#### PROBLEM TO WORK ON
Each entry has to be set down again with no alteration.
RECORDS TO PROCESS section start
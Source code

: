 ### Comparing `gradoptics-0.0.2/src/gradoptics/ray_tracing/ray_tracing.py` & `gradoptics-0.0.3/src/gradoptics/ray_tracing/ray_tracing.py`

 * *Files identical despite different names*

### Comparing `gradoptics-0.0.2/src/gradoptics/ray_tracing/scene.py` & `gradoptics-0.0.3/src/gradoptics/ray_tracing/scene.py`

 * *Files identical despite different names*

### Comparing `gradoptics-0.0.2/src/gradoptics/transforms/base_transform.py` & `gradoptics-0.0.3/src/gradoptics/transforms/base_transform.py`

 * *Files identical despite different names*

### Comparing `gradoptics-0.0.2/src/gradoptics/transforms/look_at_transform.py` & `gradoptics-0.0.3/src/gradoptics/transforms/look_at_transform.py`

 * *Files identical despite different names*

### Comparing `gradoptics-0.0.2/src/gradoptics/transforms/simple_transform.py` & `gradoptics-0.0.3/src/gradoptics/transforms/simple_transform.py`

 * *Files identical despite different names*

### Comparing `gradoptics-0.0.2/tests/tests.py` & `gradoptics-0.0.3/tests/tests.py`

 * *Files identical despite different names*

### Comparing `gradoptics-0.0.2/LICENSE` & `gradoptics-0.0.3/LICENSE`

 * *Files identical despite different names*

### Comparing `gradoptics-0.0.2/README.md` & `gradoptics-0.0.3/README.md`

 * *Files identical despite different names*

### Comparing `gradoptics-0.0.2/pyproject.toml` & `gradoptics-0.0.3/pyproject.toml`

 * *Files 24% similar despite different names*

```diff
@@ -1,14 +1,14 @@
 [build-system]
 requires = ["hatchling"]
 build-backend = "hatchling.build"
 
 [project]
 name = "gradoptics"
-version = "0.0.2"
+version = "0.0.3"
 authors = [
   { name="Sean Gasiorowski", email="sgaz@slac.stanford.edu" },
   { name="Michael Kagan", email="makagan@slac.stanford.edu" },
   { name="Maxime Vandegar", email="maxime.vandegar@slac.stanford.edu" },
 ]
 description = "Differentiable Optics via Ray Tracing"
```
RECORDS TO PROCESS section end
#### ANSWER BOX
Source code

: ### Comparing `gradoptics-0.0.2/src/gradoptics/ray_tracing/ray_tracing.py` & `gradoptics-0.0.3/src/gradoptics/ray_tracing/ray_tracing.py`

 * *Files identical despite different names*

### Comparing `gradoptics-0.0.2/src/gradoptics/ray_tracing/scene.py` & `gradoptics-0.0.3/src/gradoptics/ray_tracing/scene.py`

 * *Files identical despite different names*

### Comparing `gradoptics-0.0.2/src/gradoptics/transforms/base_transform.py` & `gradoptics-0.0.3/src/gradoptics/transforms/base_transform.py`

 * *Files identical despite different names*

### Comparing `gradoptics-0.0.2/src/gradoptics/transforms/look_at_transform.py` & `gradoptics-0.0.3/src/gradoptics/transforms/look_at_transform.py`

 * *Files identical despite different names*

### Comparing `gradoptics-0.0.2/src/gradoptics/transforms/simple_transform.py` & `gradoptics-0.0.3/src/gradoptics/transforms/simple_transform.py`

 * *Files identical despite different names*

### Comparing `gradoptics-0.0.2/tests/tests.py` & `gradoptics-0.0.3/tests/tests.py`

 * *Files identical despite different names*

### Comparing `gradoptics-0.0.2/LICENSE` & `gradoptics-0.0.3/LICENSE`

 * *Files identical despite different names*

### Comparing `gradoptics-0.0.2/README.md` & `gradoptics-0.0.3/README.md`

 * *Files identical despite different names*

### Comparing `gradoptics-0.0.2/pyproject.toml` & `gradoptics-0.0.3/pyproject.toml`

 * *Files 24% similar despite different names*

```diff
@@ -1,14 +1,14 @@
 [build-system]
 requires = ["hatchling"]
 build-backend = "hatchling.build"
 
 [project]
 name = "gradoptics"
-version = "0.0.2"
+version = "0.0.3"
 authors = [
   { name="Sean Gasiorowski", email="sgaz@slac.stanford.edu" },
   { name="Michael Kagan", email="makagan@slac.stanford.edu" },
   { name="Maxime Vandegar", email="maxime.vandegar@slac.stanford.edu" },
 ]
 description = "Differentiable Optics via Ray Tracing"
```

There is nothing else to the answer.